Tuesday, 20 November 2012

Two southern provinces and their clergy...

A little while ago the Church of England just failed to pass a measure that (as its principal function) would have allowed women to become bishops in that church (the Anglican provinces of York and Canterbury).  It was nail-bitingly close, and one of the houses just didn't quite make the 2/3 majority needed.

Why care? As a Scottish Episcopal priest, it won't affect life.  We are allowed women bishops up here already.  At that point the complacency ends.  We haven't had one, although there have been attempts (we vote for bishops up here). Staggeringly few women are even in the few senior posts in the church, the deans and the provosts.  Only ever 2 female provosts and one female dean.  Not a particularly good track record.  But it takes years for a change to flow through a church, especially one that is contentious from a theological or traditional view.

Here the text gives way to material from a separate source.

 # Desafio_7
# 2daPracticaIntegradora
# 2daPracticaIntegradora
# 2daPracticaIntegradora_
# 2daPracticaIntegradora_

I was ordained in England, and have many, many friends in ministry there.  Some of them are wrapped up in the campaign for women's episcopal ministry.  They will be hurting very much this evening.

But the vote was much more subtle than just the straightforward issue of gender justice, as Kelvin points out. The continued issue of maintaining a sanctuary for traditionalists who don't wish to accept the ministry of women bishops has also been rejected.  That was a live issue when I was still in the C of E, and I found myself taking a rather hardline against any compromise, and signing petitions etc. against such measures.  Go and see how green the grass of non-conformism or the ordinariate actually is, I muttered.

But how pyrrhic a victory is rejecting compromise at the expense of delaying female bishops for further years?  It is a hard, hard place that many English clergy will find themselves tomorrow morning.  Many of them have tweeted 'Ashamed to be Anglican,' and rather than pedantically correcting them, I share some sympathy.

Our house in Scotland is equally not in order from a gender justice point of view: no sanctuary for traditionalists, a canonical structure that allows female bishops: and we have still not made it...

And as for the issue of some other moratoria.  We'll let that lie for the moment.

Thursday, 13 September 2012

Diaspora memories captured...

I love the fact that people make pilgrimages to our churches - two sets of families in the past week, one to Bute (grandfather married and lived there) one to Dunoon (grandparents buried there).  They are usually people from England who have emigrated south with family/work/wars.  But they come up, often on a coach trip, to visit these important places of family pilgrimage.

The Bute visitors were there for the third time - second time during my stay here.  I'd spoken to them on the phone last year, but met them in the flesh for the first time.  They left a home-made book about their grandfather (Thomas Wilson), his life, death (falling from a gang plank in a new Zealand harbour in 1954), their journey, health and encounter with Bute. I blessed them and there were lots of tears.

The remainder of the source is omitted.